* [What you have to do] In the listing below, the lines starting with the line with "officially that '99" and going on through the line with "third American's veins flows Teutonic blood?" are to be reproduced exactly, and only those.

* [Records supplied]
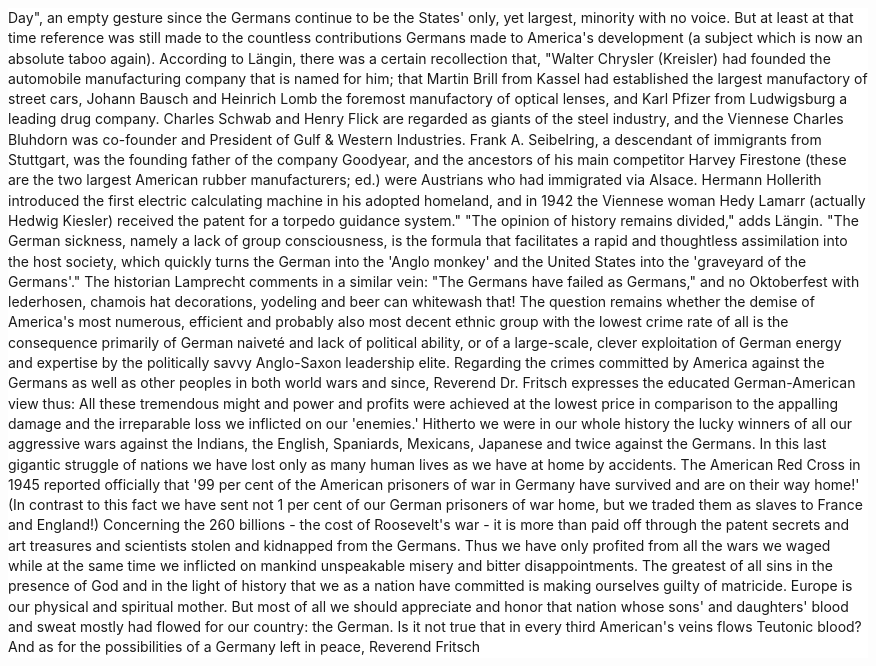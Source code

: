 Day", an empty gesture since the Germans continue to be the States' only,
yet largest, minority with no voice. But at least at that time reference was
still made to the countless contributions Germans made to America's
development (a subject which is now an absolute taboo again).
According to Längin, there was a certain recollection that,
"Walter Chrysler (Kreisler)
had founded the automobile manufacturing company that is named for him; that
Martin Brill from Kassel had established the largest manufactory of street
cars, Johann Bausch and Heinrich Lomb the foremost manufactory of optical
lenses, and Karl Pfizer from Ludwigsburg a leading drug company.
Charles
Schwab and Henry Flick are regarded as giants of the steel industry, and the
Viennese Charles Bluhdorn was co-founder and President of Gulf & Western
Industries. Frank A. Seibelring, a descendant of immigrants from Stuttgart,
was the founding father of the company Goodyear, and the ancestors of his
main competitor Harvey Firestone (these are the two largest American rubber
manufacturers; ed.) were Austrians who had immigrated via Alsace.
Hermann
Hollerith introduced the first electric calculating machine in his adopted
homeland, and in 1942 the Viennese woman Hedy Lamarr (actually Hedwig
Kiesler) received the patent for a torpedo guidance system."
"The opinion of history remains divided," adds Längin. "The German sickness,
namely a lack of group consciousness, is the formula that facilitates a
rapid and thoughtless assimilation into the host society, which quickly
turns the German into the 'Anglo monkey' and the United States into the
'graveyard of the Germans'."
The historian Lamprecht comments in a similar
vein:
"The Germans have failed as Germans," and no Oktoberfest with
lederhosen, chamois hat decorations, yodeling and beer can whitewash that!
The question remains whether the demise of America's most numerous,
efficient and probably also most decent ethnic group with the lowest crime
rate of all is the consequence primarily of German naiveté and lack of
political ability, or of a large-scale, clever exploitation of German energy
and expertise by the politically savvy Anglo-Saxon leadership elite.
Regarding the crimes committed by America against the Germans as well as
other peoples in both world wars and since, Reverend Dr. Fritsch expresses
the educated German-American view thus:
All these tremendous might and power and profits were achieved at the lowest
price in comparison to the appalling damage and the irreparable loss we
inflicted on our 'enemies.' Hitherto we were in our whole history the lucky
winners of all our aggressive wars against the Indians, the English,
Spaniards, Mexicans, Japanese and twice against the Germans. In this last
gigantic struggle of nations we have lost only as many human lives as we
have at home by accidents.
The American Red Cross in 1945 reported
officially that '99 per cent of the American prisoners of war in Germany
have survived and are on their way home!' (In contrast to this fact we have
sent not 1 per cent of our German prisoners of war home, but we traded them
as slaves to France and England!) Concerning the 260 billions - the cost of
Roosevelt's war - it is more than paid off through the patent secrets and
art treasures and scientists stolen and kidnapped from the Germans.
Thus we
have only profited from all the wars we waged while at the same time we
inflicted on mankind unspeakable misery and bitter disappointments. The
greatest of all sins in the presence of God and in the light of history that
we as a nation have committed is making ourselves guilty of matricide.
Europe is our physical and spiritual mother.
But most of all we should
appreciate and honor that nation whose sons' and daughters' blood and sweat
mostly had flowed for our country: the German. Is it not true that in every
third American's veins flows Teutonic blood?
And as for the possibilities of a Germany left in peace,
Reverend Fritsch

---

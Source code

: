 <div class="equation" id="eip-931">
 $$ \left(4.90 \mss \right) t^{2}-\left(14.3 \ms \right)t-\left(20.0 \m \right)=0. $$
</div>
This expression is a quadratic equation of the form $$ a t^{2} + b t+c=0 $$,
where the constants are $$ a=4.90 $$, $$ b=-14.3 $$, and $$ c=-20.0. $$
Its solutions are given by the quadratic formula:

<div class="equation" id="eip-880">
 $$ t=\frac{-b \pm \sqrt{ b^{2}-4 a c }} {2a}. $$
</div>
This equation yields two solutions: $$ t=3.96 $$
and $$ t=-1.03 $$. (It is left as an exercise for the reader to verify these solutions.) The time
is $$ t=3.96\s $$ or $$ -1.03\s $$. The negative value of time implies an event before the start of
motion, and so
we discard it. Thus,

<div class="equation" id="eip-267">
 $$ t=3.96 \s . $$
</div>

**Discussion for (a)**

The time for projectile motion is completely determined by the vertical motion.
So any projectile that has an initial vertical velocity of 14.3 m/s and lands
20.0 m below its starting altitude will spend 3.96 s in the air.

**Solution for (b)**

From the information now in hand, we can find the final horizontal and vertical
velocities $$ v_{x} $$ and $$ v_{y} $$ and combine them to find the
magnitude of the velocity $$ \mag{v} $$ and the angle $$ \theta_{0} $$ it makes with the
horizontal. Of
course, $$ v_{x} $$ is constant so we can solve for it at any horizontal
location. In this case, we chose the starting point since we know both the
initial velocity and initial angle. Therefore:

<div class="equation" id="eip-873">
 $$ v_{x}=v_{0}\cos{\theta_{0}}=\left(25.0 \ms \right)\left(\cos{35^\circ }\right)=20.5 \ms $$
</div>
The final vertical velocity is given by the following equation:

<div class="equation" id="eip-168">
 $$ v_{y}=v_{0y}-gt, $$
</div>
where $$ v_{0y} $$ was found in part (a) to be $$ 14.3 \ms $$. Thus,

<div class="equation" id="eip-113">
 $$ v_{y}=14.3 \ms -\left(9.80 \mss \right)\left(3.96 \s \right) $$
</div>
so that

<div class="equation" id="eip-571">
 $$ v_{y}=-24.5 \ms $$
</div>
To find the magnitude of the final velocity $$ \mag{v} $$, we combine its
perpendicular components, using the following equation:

* [Exercise answer]
officially that '99 per cent of the American prisoners of war in Germany
have survived and are on their way home!' (In contrast to this fact we have
sent not 1 per cent of our German prisoners of war home, but we traded them
as slaves to France and England!) Concerning the 260 billions - the cost of
Roosevelt's war - it is more than paid off through the patent secrets and
art treasures and scientists stolen and kidnapped from the Germans.
Thus we
have only profited from all the wars we waged while at the same time we
inflicted on mankind unspeakable misery and bitter disappointments. The
greatest of all sins in the presence of God and in the light of history that
we as a nation have committed is making ourselves guilty of matricide.
Europe is our physical and spiritual mother.
But most of all we should
appreciate and honor that nation whose sons' and daughters' blood and sweat
mostly had flowed for our country: the German. Is it not true that in every
third American's veins flows Teutonic blood?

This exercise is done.